By Zach Freeman
At the starting line for a typical street (or trail) race, you may see a few characters (the guy with no shirt on, the barefoot runner, perhaps even someone with full body paint on if you’re at an especially big race), but at these mud races, they’re everywhere. Costumes are part of the race package. At the Warrior Dash in Channahon, Illinois, I see a pilot, a duo of police officers (complete with handcuffs and fake guns) and a lingerie-clad Victoria’s Secret angel (who happens to be a very large, hairy man). Even those not in costume tend to have some kind of theme going. Whether participants are a member of a team with matching outfits or have just taken an old shirt and written something on it, there’s an amount of showmanship that goes into preparing yourself for race day.
As I’m scoping out the finish line before my wave gets started, a group of (pre-race) women parades by with homemade shirts reading, “You Wish Your Girlfriend Got This Dirty” just as another group avoids the mud pit that is the final obstacle, crossing the finish line in pristine running clothes amidst the vehement boos and jeers of spectators who are out for mud. I guess you could say their shouts are mud-thirsty. Or that they’re screaming muddy murder. This is the craziest post-race party and the most intense finish-line spectating I’ve ever seen at a race.
That’s because this isn’t a race. Not really. It’s more like a festival. That doesn’t mean there’s no competition. It just means that time is secondary. Or even tertiary. Completing the course is the goal. Beating these obstacles is the goal. Getting extremely filthy and exhausted is the goal. Having a good time is the goal. But getting the best time doesn’t really factor in. That may be why the biggest obstacle of the course, the one that clearly levels the most participants, is also the one that people hardly talk about: running.
Most of these so-called “mud runs” (Dirty Dog Mud Run, Dirty Girl Run, Mudathlon, Down and Dirty National Mud and Obstacle Series… believe me, the list goes on…) would be considered fairly short distances in the running community (between three and five miles). And many of the runners I talked to at the Warrior Dash said they would never consider running a standard 5K or 10K, and certainly not a half marathon or marathon. The consensus seems to be that “normal” running is “boring.” That’s the same sentiment I picked up on in the advertisements for some of these races and in the social media posts of some of my friends who had competed in them: a general disdain for running, but an excitement about an obstacle course. And that’s the attitude that got me interested in the Warrior Dash in the first place: how could throwing a series of obstacles into the middle of a trail run draw so many people in? Particularly those who were not especially keen on running to begin with?
Trevor Stevenson, a non-runner friend who ran a Warrior Dash this year, explained it to me fairly succinctly: “When I saw the videos and challenges of Warrior Dash, something clicked in me. I’m turning thirty this year and I’m not happy about it. I had this feeling of ‘If you’re ever going to prove yourself like this, now is the time.’” And then it made sense. At its heart, these races are a way for people to channel their youthful recklessness and show their physical prowess in a way that both feels and looks physically challenging. Running on its own may be hard, but at the finish line you just look tired. You certainly don’t look beat up and grime-covered. You don’t look like you actually tackled a challenge.

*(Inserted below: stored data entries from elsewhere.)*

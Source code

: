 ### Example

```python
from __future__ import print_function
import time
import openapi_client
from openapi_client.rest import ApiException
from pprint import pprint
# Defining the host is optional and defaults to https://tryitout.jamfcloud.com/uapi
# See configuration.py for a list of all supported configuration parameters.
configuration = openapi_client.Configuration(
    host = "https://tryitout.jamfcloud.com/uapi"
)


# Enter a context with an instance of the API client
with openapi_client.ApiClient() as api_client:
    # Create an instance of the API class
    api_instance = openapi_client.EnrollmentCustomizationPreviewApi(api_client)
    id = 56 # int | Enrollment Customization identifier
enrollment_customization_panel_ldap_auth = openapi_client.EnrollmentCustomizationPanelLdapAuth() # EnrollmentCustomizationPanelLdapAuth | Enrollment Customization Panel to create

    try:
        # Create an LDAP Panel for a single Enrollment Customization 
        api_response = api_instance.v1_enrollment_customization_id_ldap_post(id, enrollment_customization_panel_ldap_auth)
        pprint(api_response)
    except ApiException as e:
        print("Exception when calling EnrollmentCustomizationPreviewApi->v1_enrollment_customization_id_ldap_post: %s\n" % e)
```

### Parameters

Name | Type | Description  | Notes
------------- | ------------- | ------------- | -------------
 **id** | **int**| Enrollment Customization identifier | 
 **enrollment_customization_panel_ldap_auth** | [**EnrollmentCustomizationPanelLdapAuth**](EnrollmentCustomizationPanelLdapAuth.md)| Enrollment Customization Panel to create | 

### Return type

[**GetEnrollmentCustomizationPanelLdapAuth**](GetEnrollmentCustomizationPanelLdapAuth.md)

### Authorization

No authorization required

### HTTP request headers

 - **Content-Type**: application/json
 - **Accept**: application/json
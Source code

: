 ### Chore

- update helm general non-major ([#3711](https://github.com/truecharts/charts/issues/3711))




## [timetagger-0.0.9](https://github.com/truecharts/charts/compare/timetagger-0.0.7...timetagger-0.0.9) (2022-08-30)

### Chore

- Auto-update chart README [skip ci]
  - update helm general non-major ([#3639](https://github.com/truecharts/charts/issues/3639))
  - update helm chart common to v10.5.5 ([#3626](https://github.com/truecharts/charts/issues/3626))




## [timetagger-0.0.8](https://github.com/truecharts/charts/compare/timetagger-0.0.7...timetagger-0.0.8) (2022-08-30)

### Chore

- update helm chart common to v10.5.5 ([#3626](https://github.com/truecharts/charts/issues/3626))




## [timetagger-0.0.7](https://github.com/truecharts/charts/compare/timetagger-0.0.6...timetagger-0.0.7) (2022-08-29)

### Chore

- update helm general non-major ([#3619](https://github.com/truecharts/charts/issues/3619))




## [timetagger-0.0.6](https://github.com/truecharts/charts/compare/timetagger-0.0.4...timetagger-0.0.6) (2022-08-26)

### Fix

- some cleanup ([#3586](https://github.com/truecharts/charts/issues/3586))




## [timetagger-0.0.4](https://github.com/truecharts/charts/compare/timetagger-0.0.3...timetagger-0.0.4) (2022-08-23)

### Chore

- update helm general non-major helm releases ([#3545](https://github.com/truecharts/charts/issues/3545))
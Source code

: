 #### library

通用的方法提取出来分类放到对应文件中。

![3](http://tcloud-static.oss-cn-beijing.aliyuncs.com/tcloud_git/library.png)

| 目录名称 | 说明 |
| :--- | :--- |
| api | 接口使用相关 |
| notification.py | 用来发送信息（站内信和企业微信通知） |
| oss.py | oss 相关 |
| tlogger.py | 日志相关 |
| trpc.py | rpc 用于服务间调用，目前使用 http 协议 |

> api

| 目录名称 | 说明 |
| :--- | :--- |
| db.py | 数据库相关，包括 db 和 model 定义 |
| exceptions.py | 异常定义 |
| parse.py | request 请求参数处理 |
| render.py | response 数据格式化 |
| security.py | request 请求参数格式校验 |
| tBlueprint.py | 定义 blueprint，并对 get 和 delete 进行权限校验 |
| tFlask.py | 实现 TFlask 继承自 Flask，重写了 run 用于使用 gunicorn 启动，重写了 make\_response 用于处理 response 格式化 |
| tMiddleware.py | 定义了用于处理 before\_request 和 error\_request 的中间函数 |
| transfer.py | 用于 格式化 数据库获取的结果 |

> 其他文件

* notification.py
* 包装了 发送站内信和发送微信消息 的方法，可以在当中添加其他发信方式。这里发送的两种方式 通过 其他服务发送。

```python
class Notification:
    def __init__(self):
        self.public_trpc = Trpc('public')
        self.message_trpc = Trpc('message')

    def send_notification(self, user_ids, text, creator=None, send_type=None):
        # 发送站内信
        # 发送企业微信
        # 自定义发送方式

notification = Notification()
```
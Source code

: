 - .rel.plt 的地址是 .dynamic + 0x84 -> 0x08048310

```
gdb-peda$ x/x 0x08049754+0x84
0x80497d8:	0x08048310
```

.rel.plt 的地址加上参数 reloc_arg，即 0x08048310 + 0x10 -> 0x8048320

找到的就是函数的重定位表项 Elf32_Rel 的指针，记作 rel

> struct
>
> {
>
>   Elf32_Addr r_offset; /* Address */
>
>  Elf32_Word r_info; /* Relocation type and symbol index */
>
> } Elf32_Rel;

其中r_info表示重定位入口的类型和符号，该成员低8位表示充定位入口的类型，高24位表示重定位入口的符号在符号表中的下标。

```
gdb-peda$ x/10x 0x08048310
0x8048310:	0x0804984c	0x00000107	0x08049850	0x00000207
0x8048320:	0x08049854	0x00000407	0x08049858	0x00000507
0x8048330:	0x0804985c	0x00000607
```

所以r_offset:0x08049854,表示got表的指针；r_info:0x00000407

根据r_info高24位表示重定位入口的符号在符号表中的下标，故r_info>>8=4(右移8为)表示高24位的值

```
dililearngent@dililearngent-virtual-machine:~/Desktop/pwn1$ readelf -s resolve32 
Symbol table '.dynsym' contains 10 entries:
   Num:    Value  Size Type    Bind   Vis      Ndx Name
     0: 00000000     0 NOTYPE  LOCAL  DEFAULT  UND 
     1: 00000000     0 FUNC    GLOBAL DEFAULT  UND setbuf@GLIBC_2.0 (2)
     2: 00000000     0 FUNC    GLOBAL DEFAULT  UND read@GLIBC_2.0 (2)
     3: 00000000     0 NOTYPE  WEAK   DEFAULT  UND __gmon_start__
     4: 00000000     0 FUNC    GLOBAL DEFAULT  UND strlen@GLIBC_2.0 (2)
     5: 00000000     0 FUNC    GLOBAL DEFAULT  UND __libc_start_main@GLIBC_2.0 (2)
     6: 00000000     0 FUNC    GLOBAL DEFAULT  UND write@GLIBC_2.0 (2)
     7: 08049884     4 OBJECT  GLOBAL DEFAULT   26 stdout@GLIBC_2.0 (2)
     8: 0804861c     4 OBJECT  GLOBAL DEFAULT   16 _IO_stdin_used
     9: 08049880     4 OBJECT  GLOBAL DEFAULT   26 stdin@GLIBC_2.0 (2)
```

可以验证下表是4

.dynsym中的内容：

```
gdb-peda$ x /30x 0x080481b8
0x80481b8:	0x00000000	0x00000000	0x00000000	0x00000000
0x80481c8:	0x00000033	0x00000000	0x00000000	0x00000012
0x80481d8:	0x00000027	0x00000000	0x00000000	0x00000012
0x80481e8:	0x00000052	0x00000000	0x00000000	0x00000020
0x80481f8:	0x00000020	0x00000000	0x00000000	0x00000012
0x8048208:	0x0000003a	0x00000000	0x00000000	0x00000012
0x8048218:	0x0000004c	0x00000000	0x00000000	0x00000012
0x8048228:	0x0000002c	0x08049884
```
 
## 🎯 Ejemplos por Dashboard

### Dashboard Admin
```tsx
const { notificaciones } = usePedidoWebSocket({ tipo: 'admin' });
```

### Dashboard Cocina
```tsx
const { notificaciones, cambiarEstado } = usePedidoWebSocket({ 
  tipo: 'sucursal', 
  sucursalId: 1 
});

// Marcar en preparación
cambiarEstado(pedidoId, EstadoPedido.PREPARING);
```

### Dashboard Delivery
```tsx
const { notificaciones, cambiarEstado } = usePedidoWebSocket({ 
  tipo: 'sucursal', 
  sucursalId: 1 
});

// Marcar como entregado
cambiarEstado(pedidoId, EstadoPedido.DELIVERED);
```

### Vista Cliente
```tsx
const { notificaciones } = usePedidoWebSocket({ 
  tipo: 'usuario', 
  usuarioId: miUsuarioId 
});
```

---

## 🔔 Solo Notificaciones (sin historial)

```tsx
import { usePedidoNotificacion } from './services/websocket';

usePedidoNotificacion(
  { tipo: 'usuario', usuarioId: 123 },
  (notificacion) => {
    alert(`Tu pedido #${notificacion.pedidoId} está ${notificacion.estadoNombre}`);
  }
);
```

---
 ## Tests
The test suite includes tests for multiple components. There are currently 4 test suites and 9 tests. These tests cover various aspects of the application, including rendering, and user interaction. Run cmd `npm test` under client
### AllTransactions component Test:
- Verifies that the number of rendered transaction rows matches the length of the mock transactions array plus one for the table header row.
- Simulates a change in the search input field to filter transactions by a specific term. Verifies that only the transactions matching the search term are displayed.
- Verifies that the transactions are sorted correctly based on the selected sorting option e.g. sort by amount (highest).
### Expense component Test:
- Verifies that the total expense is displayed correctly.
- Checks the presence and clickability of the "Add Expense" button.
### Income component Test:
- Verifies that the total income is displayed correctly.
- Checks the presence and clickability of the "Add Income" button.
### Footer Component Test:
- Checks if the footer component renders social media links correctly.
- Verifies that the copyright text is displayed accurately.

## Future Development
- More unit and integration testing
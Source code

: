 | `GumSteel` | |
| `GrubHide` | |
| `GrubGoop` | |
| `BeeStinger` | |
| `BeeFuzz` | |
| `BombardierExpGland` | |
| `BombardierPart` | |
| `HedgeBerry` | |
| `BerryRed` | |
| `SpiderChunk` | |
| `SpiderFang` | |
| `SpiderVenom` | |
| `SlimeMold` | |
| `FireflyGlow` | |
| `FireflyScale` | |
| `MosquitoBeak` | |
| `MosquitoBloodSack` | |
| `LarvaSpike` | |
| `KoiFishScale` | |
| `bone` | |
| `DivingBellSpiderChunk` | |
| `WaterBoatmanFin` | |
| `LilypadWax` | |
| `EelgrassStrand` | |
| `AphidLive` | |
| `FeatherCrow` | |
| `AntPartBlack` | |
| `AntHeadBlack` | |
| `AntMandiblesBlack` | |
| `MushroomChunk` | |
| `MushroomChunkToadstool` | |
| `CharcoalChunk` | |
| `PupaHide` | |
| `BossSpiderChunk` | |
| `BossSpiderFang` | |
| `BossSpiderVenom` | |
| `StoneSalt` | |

And that’s what you get at these mud runs: proof of exertion. Yes, you get to have a good time and yes, you definitely challenge yourself physically. But, most importantly, you get validation that it was worth it. Dirty, muddy validation. Your shoes should be donated. Your clothes should be thrown away. And you should be sprayed off with a fire hose and filled with beer and music and turkey legs. Because you did something today. Something visceral and challenging. It may have also been fun, but it was a physical feat.
And while most of these runs seem to market themselves as being hardcore, there’s an air of understanding playfulness underlying it all. Yes, you will jump over fire. And you will get pictures of yourself coated in mud and looking totally intense. But you will also probably walk a lot of this course. You will wait in a line for each obstacle and give a high-five to the guy dressed as the Incredible Hulk. And, at some point, you will probably jump into a big pool of mud and roll around in it.
And when you finish, you will have completed a running course. Whether you like it or not, you’ll be a member of the running community. And we will welcome you. Muddy feet and all.